20 July 2014

MFA Graduation Recital Program Notes (iv):
Why I Hate Program Notes (and you should too)
Part 2 of 4

Just as the nineteenth century profusion of pianos enabled broader musical participation at the cost of encouraging rote learning, so the explosion of words accompanying music constituted an equally insidious push-button instrument for the masses to blindly hammer away at. Reduced for much of his career to eking out a living writing popular criticism, Berlioz ironically grew deeply embittered by and distrustful of this new industry so inextricably linked with his own brand of musico-literary fusion. He also occupied a curious interstice in the social history of the orchestra, that is after it had ceased to be exclusively tethered to the court and the church but before most all of the major modern symphonic organizations had become firmly and independently established in the public sphere. As just one representative facet of the seismic societal and musico-social changes which gripped nineteenth-century Europe, that process would see the music acquire much heavier baggage than mere narrative associations: indeed, polemics of high versus popular taste escalated in bitterness, concert attendance itself became an articulation of class distinction, and a quasi-religious fervor developed around the notion of classical music as moral uplift and the artist as spiritual guide. Concurrently, “musical as well as other works of art became commodities, the worth of which depended on their salability in a free market consisting of a new, anonymous general public,” and in turn, “the spread of periodicals, the expansion of publication, and the growth of criticism attested to this commercial spirit attuned to the requirements of mass consumption and coupled with the rise of a vast complex of bourgeois musical organizations.” (Porter, 1980: 212) In tracing the ways that program annotation, as one musicological institution within this larger burgeoning industry of writing about music, both affected and was affected by these larger musical and social developments, I trust it will become clearer yet why the convention gives me pause as a practicing contemporary musician.

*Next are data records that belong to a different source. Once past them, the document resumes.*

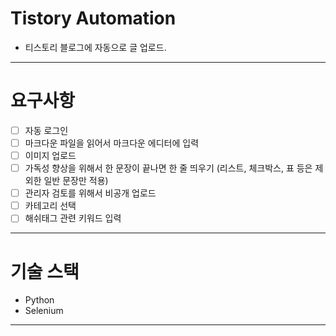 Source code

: # Tistory Automation

- 티스토리 블로그에 자동으로 글 업로드.

---
# 요구사항

- [ ] 자동 로그인
- [ ] 마크다운 파일을 읽어서 마크다운 에디터에 입력
- [ ] 이미지 업로드
- [ ] 가독성 향상을 위해서 한 문장이 끝나면 한 줄 띄우기 (리스트, 체크박스, 표 등은 제외한 일반 문장만 적용)
- [ ] 관리자 검토를 위해서 비공개 업로드
- [ ] 카테고리 선택
- [ ] 해쉬태그 관련 키워드 입력

---
# 기술 스택

- Python
- Selenium

--- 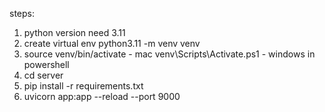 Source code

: steps:
1. python version need 3.11
2. create virtual env
    python3.11 -m venv venv
3. source venv/bin/activate - mac
   venv\Scripts\Activate.ps1 - windows in powershell
4. cd server
5. pip install -r requirements.txt
6. uvicorn app:app --reload --port 9000

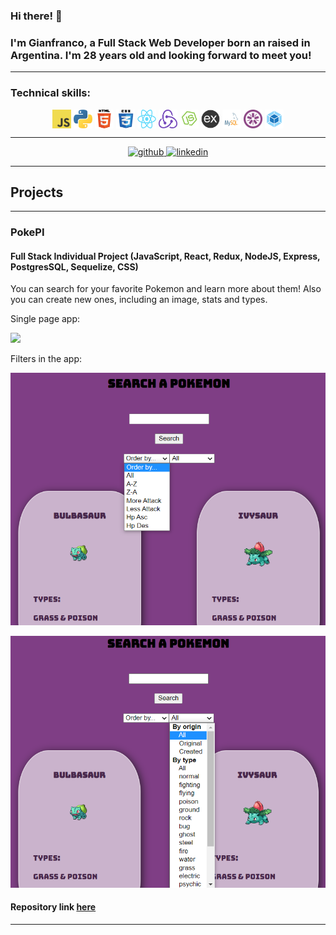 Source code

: ### Hi there! 👋
### I'm Gianfranco, a Full Stack Web Developer born an raised in Argentina. I'm 28 years old and looking forward to meet you!

---

### Technical skills:  
<p align="center">
  <img src="https://github.com/giancucinotta/giancucinotta/blob/main/img/skills/javascript.png" width="30" height="30" align="center"/>
  <img src="https://github.com/giancucinotta/giancucinotta/blob/main/img/skills/python.png" width="30" height="30" align="center"/>
  <img src="https://github.com/giancucinotta/giancucinotta/blob/main/img/skills/html5.png" width="30" height="30" align="center"/>
  <img src="https://github.com/giancucinotta/giancucinotta/blob/main/img/skills/css.png" width="30" height="30" align="center"/>
  <img src="https://github.com/giancucinotta/giancucinotta/blob/main/img/skills/react.png" width="30" height="30" align="center"/>
  <img src="https://github.com/giancucinotta/giancucinotta/blob/main/img/skills/redux.png" width="30" height="30" align="center"/>
  <img src="https://github.com/giancucinotta/giancucinotta/blob/main/img/skills/nodejs.png" width="30" height="30" align="center"/>
  <img src="https://github.com/giancucinotta/giancucinotta/blob/main/img/skills/express.png" width="30" height="30" align="center"/>
  <img src="https://github.com/giancucinotta/giancucinotta/blob/main/img/skills/mysql.svg" width="30" height="30" align="center"/>
  <img src="https://github.com/giancucinotta/giancucinotta/blob/main/img/skills/jasmine.png" width="30" height="30" align="center"/>
  <img src="https://github.com/giancucinotta/giancucinotta/blob/main/img/skills/webpack.png" width="30" height="30" align="center"/>
</p>  

---  


<p align="center">
    <a href="https://github.com/giancucinotta">
      <img src='https://cdn.jsdelivr.net/npm/simple-icons@3.0.1/icons/github.svg' alt='github' height='40'>
    </a>
    <a href="https://www.linkedin.com/in/gianfranco-cucinotta/">
      <img src='https://cdn.jsdelivr.net/npm/simple-icons@3.0.1/icons/linkedin.svg' alt='linkedin' height='40'>
    </a>
</p>

---  

## Projects 

---
### PokePI
#### Full Stack Individual Project (JavaScript, React, Redux, NodeJS, Express, PostgresSQL, Sequelize, CSS) 
You can search for your favorite Pokemon and learn more about them! Also you can create new ones, including an image, stats and types. 

Single page app:

[<img src="https://github.com/giancucinotta/giancucinotta/blob/main/img/PokePI/React%20App%20-%20Google%20Chrome%202021-07-08%2014-07-18.gif"/>](https://github.com/giancucinotta/PokePI) 

Filters in the app:

[<img src="https://github.com/giancucinotta/giancucinotta/blob/main/img/PokePI/SS1.png"/>](https://github.com/giancucinotta/PI-Pokemon-FT13)

[<img src="https://github.com/giancucinotta/giancucinotta/blob/main/img/PokePI/SS2.png"/>](https://github.com/giancucinotta/PI-Pokemon-FT13)


#### Repository link [here](https://github.com/giancucinotta/PI-Pokemon-FT13)

---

Befitting such an insidious convention, the nitty-gritty history of program notes is elusive, mostly strewn about in small bits among monographs on more prestigious musicological topics. Exceedingly few such volumes contain entries for the topic in the index, and those that do tend to have, ironically, the least to offer in quantity, if not necessarily quality, of information. The notes themselves, of course, would tell the story better than any secondary source, but lacking, for the moment at least, the will or capacity to undertake even a cursory survey of such a vast corpus, I rely below on the most widely available secondary literature to demonstrate how the advent of the practice reflects the aforementioned “baggage;” that is, the social privileging of refined taste, the conflation of the aesthetic and the moral, and a predominance of terms of musicological dialogue designed to sell music first and describe it second.

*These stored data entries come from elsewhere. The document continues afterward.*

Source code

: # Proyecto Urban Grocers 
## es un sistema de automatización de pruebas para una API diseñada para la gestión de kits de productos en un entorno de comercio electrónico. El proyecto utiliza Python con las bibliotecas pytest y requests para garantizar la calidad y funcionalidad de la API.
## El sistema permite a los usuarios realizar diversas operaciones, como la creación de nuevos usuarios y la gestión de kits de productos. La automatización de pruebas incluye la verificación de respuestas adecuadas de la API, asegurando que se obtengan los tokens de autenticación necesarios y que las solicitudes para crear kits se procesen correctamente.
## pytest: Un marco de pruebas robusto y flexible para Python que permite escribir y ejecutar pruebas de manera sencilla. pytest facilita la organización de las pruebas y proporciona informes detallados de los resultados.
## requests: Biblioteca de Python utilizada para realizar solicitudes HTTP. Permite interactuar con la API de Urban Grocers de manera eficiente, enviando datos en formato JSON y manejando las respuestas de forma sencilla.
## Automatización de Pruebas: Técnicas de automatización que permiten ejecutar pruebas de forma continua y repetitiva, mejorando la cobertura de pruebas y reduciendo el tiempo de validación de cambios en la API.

The first two of these postures ceased to be common practice in program annotation even before being as broadly and decisively rejected across postmodern Western musical culture as they have in recent decades; the third, on the other hand, is bound to persist as long as there is music and a marketplace for it. In any case, it is my contention here that the very gesture of supplying program notes necessarily carries these three postures along with it, no matter the wholesomeness of stated intentions, the level of erudition, or the historical veracity of their content. This is to say that in telling the listener something, anything, about the work which is not transparent in a conscientious audition, the annotator privileges a refined understanding of the work over an unrefined one, a given set of descriptive terminology over all other possible sets, and between these two acts thereby creates an ethic to which listeners conform to greater or lesser degrees depending on their willingness and ability to assimilate to the prescribed framework.

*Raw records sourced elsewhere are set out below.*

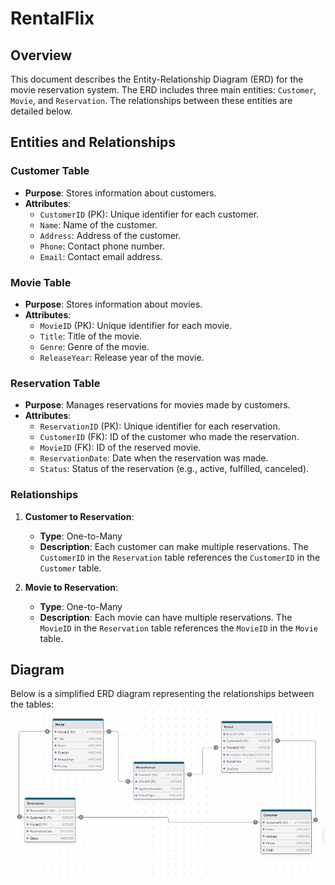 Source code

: # RentalFlix   

## Overview

This document describes the Entity-Relationship Diagram (ERD) for the movie reservation system. The ERD includes three main entities: `Customer`, `Movie`, and `Reservation`. The relationships between these entities are detailed below.

## Entities and Relationships

### Customer Table

- **Purpose**: Stores information about customers.
- **Attributes**:
  - `CustomerID` (PK): Unique identifier for each customer.
  - `Name`: Name of the customer.
  - `Address`: Address of the customer.
  - `Phone`: Contact phone number.
  - `Email`: Contact email address.

### Movie Table

- **Purpose**: Stores information about movies.
- **Attributes**:
  - `MovieID` (PK): Unique identifier for each movie.
  - `Title`: Title of the movie.
  - `Genre`: Genre of the movie.
  - `ReleaseYear`: Release year of the movie.

### Reservation Table

- **Purpose**: Manages reservations for movies made by customers.
- **Attributes**:
  - `ReservationID` (PK): Unique identifier for each reservation.
  - `CustomerID` (FK): ID of the customer who made the reservation.
  - `MovieID` (FK): ID of the reserved movie.
  - `ReservationDate`: Date when the reservation was made.
  - `Status`: Status of the reservation (e.g., active, fulfilled, canceled).

### Relationships

1. **Customer to Reservation**:
   - **Type**: One-to-Many
   - **Description**: Each customer can make multiple reservations. The `CustomerID` in the `Reservation` table references the `CustomerID` in the `Customer` table.

2. **Movie to Reservation**:
   - **Type**: One-to-Many
   - **Description**: Each movie can have multiple reservations. The `MovieID` in the `Reservation` table references the `MovieID` in the `Movie` table.

## Diagram

Below is a simplified ERD diagram representing the relationships between the tables:   
![RentalFlix__RentalFlix ]( https://github.com/ReemLSHHSM/RentalFlix/blob/master/RentalFlix/ERD/lab.PNG "Visit RentalFlix_ERD" )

Should it be disputed whether anything quite so sinister could possibly inhere in the seemingly innocuous annotation practices of contemporary symphonic organizations and academic institutions, it is important to emphasize that the very concept of program annotation did not exist until such ethics, as I have called them, had observably become no less than an integral part of the culture which spawned the common practice classical music to which they were first applied. In other words, as Carse (1940: 13) writes, “We cannot picture an 18th century Italian opera audience, the ruling prince of a German state, the Paris aristocracy, the ‘quality’ or ‘haute ton’ of 18th century London being taught musical appreciation by any composer. They would soon have sent about his business anyone who had tried to do so.” Indeed, the emergence of program annotation directly parallels the emergence of classical music into the public sphere, the perceived need for this music to be explained (or, as it is more frequently put today, to explain itself) springing directly from its presentation to audiences for whom it was quite unfamiliar. And if the groups Carse lists might with some justification be villainized as elitist dinosaurs by contemporary social-democratic standards, it is then necessary to ask whether prescribing modes of musical engagement as thoroughly as nineteenth century classical music culture attempted to does not in fact betray the presence of the selfsame problematic ideologies. There is a difference, after all, between beating the aristocracy and joining them.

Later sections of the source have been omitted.